"Friem Fraamensch" mit Heimatsinn

KENN. Fremd in Kenn war Beatriz Hilgers einst. Heute kennt kaum jemand den Ort so gut wie sie. Hilgers schrieb die Ortschronik und richtete das Heimatmuseum ein. "Kenn ist mir Heimat geworden", sagt sie.

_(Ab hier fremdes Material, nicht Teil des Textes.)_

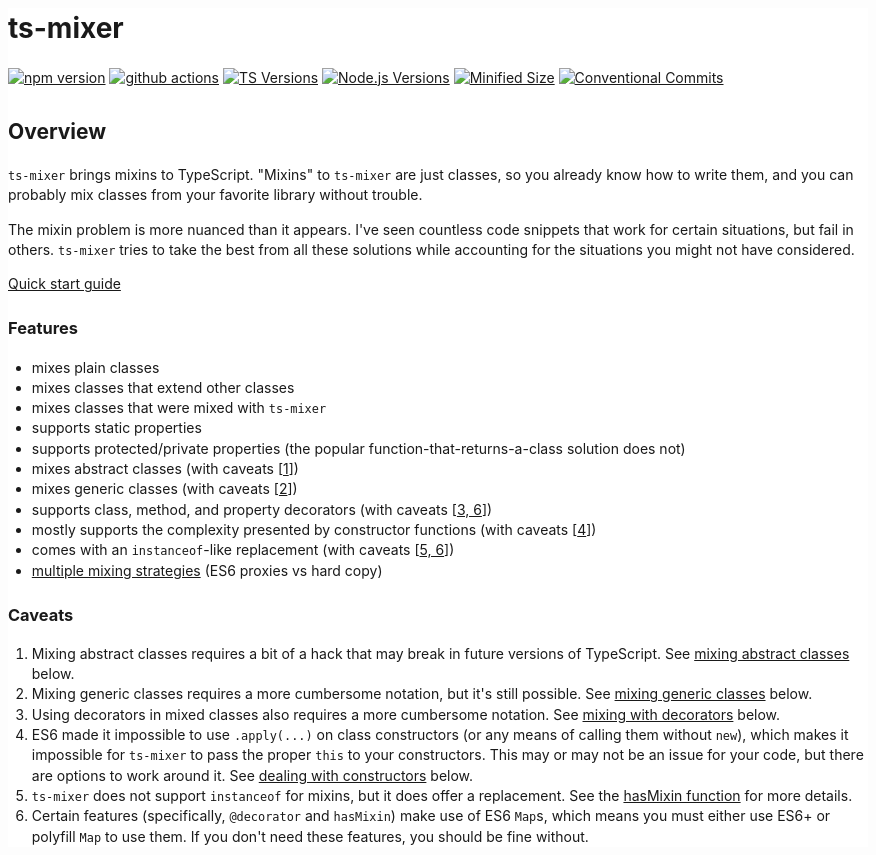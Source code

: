 # ts-mixer
[version-badge]: https://badgen.net/npm/v/ts-mixer
[version-link]: https://npmjs.com/package/ts-mixer
[build-badge]: https://img.shields.io/github/workflow/status/tannerntannern/ts-mixer/ts-mixer%20CI
[build-link]: https://github.com/tannerntannern/ts-mixer/actions
[ts-versions]: https://badgen.net/badge/icon/3.8,3.9,4.0?icon=typescript&label&list=|
[node-versions]: https://badgen.net/badge/node/10%2C12%2C14/blue/?list=|
[![npm version][version-badge]][version-link]
[![github actions][build-badge]][build-link]
[![TS Versions][ts-versions]][build-link]
[![Node.js Versions][node-versions]][build-link]
[![Minified Size](https://badgen.net/bundlephobia/min/ts-mixer)](https://bundlephobia.com/result?p=ts-mixer)
[![Conventional Commits](https://badgen.net/badge/conventional%20commits/1.0.0/yellow)](https://conventionalcommits.org)

## Overview
`ts-mixer` brings mixins to TypeScript.  "Mixins" to `ts-mixer` are just classes, so you already know how to write them, and you can probably mix classes from your favorite library without trouble.

The mixin problem is more nuanced than it appears.  I've seen countless code snippets that work for certain situations, but fail in others.  `ts-mixer` tries to take the best from all these solutions while accounting for the situations you might not have considered.

[Quick start guide](#quick-start)

### Features
* mixes plain classes
* mixes classes that extend other classes
* mixes classes that were mixed with `ts-mixer`
* supports static properties
* supports protected/private properties (the popular function-that-returns-a-class solution does not)
* mixes abstract classes (with caveats [[1](#caveats)])
* mixes generic classes (with caveats [[2](#caveats)])
* supports class, method, and property decorators (with caveats [[3, 6](#caveats)])
* mostly supports the complexity presented by constructor functions (with caveats [[4](#caveats)])
* comes with an `instanceof`-like replacement (with caveats [[5, 6](#caveats)])
* [multiple mixing strategies](#settings) (ES6 proxies vs hard copy)

### Caveats
1. Mixing abstract classes requires a bit of a hack that may break in future versions of TypeScript.  See [mixing abstract classes](#mixing-abstract-classes) below.
2. Mixing generic classes requires a more cumbersome notation, but it's still possible.  See [mixing generic classes](#mixing-generic-classes) below.
3. Using decorators in mixed classes also requires a more cumbersome notation.  See [mixing with decorators](#mixing-with-decorators) below.
4. ES6 made it impossible to use `.apply(...)` on class constructors (or any means of calling them without `new`), which makes it impossible for `ts-mixer` to pass the proper `this` to your constructors.  This may or may not be an issue for your code, but there are options to work around it.  See [dealing with constructors](#dealing-with-constructors) below.
5. `ts-mixer` does not support `instanceof` for mixins, but it does offer a replacement.  See the [hasMixin function](#hasmixin) for more details.
6. Certain features (specifically, `@decorator` and `hasMixin`) make use of ES6 `Map`s, which means you must either use ES6+ or polyfill `Map` to use them.  If you don't need these features, you should be fine without.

Ihrer Studentenliebe wegen zog Beatriz Hilgers an die Mosel. Das war vor 50 Jahren. "Kenn ist meine Heimat geworden", sagt die 75-jährige heute. In Argentinien geboren und in deutschen Städten groß geworden, war sie vom ersten Tag an fasziniert von dem Dorfleben. "Ich habe bewusst den Verlauf der Jahreszeiten an den jeweiligen bäuerlichen Arbeiten gesehen und was für eine Arbeit für das tägliche Brot notwenig ist", sagt Beatriz Hilgers. Nach dem Studium der Philologie, Kunstgeschichte und Rechtswissenschaft in Mainz "bin ich in die Familienfalle getappt". Die Kenner wunderten sich über das "friem studiert Fraamensch met den langen Hoaren und den engen Buxen" (fremde studierte Frau mit langen Haaren und Jeans). "Ich kam mir manchmal vor wie ein Kalb mit zwei Köpfen, wenn ich durch das Dorf ging", erinnert sich die zweifache Mutter. Dabei machte sie nichts anderes als die Frauen in den Kittelschürzen, die sich über die Zugezogene wunderten: Beatriz Hilgers führte den Haushalt, erzog die beiden Söhne und pflegte Eltern und Schwiegereltern - und sie behielt immer die Geschichte des Dorfes im Auge. So richtig entfacht wurde ihre Leidenschaft für Zeitzeugnisse, als der Ortsbürgermeister und der Gemeinderat ihr 1982 die Neubearbeitung der von Pastor Franz Kelkel geschriebenen "Pfarr- und Ortschronik Kenn 1965" übertrugen. "Ich sagte zu, ahnte aber nicht, welche Arbeit auf mich zukommen würde." Der Vergangenheit auf der Spur, führten sie die jahrelangen Recherchen in manchen Keller, sie hat viele Geschichten gehört. "Ich musste manche Spreu vom Weizen trennen." Und Beatriz Hilgers hat Hunderte von Bildern angeschaut. Herausgekommen ist ein fast 500 Seiten umfassender Schatz für die Kenner Bürger und die Nachfahren. Dass ihr so viele Menschen ganz persönliche Dinge anvertraut haben, "spricht dafür, dass ich auch zu den Leuten von Kenn gehöre. Mir ist es längst zur Heimat geworden". 1988 eröffnete das von Beatriz Hilgers eingerichtete Heimatmuseum seine Tür. Sie sieht sich als Bewahrerin der Vergangenheit, aber: "Ich bin nicht blind für die Gegenwart, das wäre schlimm."